[issue40172] ZipInfo corrupts file names in some old zip archives

2022-03-22 Thread Gregory P. Smith


Gregory P. Smith  added the comment:

Examining Lib/zipfile.py code, the existing code makes sense. Python's zipfile 
module produces modern zipfiles when writing by setting the utf-8 flag and 
storing the filename as utf-8 when it is not ASCII.  This is desirable for use 
with all normal zip implementations in the past 10-15 years.

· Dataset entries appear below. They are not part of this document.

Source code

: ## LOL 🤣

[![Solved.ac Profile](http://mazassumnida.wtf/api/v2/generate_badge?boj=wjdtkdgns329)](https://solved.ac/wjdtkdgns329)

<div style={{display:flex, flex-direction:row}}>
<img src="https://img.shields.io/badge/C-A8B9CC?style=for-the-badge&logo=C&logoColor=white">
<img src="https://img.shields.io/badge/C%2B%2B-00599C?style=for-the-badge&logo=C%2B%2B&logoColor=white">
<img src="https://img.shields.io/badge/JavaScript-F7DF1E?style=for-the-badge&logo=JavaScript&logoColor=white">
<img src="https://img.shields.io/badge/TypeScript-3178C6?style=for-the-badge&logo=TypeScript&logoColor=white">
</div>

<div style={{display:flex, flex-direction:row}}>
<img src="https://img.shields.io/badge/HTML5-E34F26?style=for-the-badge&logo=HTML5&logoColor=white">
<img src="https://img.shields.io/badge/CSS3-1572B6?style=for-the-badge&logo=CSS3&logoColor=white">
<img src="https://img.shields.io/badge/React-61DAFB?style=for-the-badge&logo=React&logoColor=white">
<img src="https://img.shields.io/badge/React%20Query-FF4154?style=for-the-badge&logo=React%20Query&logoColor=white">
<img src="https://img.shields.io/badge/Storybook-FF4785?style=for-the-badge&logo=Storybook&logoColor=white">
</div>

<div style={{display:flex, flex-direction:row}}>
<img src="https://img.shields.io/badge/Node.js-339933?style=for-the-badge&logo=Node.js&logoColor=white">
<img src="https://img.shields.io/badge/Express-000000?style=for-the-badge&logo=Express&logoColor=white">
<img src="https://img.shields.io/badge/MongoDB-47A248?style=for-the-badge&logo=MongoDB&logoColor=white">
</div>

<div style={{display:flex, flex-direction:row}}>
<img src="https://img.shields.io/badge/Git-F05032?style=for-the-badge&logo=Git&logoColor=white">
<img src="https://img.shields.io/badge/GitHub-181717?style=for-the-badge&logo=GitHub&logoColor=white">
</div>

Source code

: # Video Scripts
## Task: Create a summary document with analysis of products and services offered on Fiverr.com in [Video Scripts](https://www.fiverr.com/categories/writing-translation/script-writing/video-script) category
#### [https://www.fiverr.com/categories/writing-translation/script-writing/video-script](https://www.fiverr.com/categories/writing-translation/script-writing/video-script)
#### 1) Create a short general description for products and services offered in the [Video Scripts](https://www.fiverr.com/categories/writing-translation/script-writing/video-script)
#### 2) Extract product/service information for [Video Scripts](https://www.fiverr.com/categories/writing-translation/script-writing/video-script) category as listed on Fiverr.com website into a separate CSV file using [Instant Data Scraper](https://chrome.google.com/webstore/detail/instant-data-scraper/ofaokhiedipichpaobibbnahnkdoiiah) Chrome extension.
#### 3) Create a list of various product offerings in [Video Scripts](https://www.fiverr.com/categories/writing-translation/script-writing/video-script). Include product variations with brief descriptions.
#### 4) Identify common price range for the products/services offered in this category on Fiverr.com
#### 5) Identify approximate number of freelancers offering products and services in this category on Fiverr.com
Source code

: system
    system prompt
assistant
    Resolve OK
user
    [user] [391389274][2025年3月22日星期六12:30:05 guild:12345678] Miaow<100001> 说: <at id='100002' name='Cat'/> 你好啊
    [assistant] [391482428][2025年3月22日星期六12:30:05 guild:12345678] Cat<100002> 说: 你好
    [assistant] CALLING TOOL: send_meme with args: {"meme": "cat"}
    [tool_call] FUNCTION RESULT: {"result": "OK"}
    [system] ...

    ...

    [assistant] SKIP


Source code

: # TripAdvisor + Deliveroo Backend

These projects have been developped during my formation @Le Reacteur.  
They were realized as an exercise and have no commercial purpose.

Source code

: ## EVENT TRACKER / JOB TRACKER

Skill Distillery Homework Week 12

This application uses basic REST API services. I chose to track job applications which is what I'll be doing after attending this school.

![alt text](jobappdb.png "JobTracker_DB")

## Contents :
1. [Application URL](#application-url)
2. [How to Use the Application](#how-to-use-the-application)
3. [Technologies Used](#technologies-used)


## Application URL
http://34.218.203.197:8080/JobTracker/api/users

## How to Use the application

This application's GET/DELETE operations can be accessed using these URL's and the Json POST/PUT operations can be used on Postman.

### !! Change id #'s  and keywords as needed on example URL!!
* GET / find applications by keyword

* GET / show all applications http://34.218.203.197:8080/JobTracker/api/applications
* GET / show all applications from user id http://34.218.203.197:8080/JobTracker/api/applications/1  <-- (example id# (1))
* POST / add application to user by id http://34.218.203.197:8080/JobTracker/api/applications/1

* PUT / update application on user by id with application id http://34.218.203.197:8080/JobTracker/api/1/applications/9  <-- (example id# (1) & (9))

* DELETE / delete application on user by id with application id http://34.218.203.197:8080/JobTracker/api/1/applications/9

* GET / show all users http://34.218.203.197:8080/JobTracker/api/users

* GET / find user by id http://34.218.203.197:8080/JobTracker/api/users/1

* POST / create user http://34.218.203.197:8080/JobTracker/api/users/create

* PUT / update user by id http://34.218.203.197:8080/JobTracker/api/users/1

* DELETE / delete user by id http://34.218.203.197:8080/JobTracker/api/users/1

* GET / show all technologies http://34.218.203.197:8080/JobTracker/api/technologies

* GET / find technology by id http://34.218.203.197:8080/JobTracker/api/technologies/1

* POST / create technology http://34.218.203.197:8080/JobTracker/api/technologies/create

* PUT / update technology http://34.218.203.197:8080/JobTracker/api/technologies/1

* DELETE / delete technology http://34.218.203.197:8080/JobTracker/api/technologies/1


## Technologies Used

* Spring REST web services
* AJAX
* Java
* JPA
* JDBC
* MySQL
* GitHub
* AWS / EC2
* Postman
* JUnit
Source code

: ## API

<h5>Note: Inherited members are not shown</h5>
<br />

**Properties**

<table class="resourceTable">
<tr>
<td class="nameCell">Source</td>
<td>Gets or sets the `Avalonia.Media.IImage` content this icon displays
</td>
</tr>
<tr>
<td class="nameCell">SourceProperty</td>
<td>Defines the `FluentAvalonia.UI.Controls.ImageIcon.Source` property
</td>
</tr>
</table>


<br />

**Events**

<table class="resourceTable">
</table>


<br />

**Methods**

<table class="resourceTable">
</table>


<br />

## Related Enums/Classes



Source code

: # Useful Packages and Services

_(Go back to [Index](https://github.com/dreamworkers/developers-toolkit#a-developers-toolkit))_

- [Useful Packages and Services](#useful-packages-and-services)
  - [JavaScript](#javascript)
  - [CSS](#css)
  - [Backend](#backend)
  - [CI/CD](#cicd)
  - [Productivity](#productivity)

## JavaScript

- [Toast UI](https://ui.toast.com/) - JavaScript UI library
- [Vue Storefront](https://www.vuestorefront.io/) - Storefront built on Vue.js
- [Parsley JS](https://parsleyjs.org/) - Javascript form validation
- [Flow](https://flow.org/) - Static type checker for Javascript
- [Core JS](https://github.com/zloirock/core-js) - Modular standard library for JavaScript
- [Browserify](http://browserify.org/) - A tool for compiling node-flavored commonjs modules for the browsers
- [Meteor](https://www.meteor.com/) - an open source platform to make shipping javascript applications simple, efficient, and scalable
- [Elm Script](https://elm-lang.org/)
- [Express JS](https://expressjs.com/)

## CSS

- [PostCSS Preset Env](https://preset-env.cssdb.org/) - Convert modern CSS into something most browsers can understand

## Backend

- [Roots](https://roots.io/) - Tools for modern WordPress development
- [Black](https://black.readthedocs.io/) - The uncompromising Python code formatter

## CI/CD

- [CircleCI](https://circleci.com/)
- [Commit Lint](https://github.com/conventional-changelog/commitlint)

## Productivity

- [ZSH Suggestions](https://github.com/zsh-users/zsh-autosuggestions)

When decoding a zipfile, if the utf-8 flag is not set, we assume cp437 per the 
pkware zip appnotes.txt "spec".  So our reading is correct as well, even for 
very old files.

This is being strict in what we produce an lenient in what we accept.  caveats? 
 yes:

If someone does need to produce zipfiles for use with ancient software that 
does not support utf-8, that also does not identify the unknown utf-8 flag as 
an error condition, it will interpret the name in a corrupt manner for 
non-ascii names.

Similarly, even if written with cp437 names (as PR 19335 would do), in old zip 
system implementations where the implementation blindly uses the users locale 
encoding instead of cp437, it will always see corrupt data in that scenario. 
(aka mojibake?)

These are not what I'd expect to be normal use cases. Do you have a common 
practical example of a need for this?

(The PR on issue28080 provides a way to _read_ legacy zip files that used a 
codec other than cp437 if you know what it was.)

---

https://www.loc.gov/preservation/digital/formats/fdd/fdd000354.shtml may also 
be of interest regarding the zip format.

--
nosy: +gregory.p.smith

___
Python tracker 

___
___
Python-bugs-list mailing list
Unsubscribe: 
https://mail.python.org/mailman/options/python-bugs-list/archive%40mail-archive.com



[issue40172] ZipInfo corrupts file names in some old zip archives

2022-03-21 Thread Daniel Hillier


Daniel Hillier  added the comment:

Related to issue https://bugs.python.org/issue28080 which has a patch that 
covers a bit of this issue

--

___
Python tracker 

___
___
Python-bugs-list mailing list
Unsubscribe: 
https://mail.python.org/mailman/options/python-bugs-list/archive%40mail-archive.com



[issue40172] ZipInfo corrupts file names in some old zip archives

2022-03-05 Thread Yudi Levi


Yudi Levi  added the comment:

The main issue is that when extracting older zip files, files are actually 
written to disk with corrupted (altered) names.
Unfortunately it's been a while since I saw this issue and I can't tell if it 
was fixed or if I simply can't reproduce it.
I do see that encoding/decoding in ZipInfo is still inconsistent, sometimes 
uses ascii codepage and sometimes uses cp437 codepage which seems wrong to me.
Not sure how we should handle it but I think that switching the default ascii 
encoding to cp437 to be consistent with the old implementation (and with the 
filename decoding) seems like the right way to go.

--

___
Python tracker 

___
___
Python-bugs-list mailing list
Unsubscribe: 
https://mail.python.org/mailman/options/python-bugs-list/archive%40mail-archive.com



[issue40172] ZipInfo corrupts file names in some old zip archives

2021-05-26 Thread Daniel Hillier


Daniel Hillier  added the comment:

Looking into this more and it appears that while Appendix D of 
https://pkware.cachefly.net/webdocs/casestudies/APPNOTE.TXT says "If general 
purpose bit 11 is unset, the file name and comment SHOULD conform to the 
original ZIP character encoding" where the original encoding is IBM 437 
(cp437), this is not always followed. This isn't too surprising as cp437 
doesn't have every character for every language! In particular, some archive 
programs on windows will use the user's locale code page.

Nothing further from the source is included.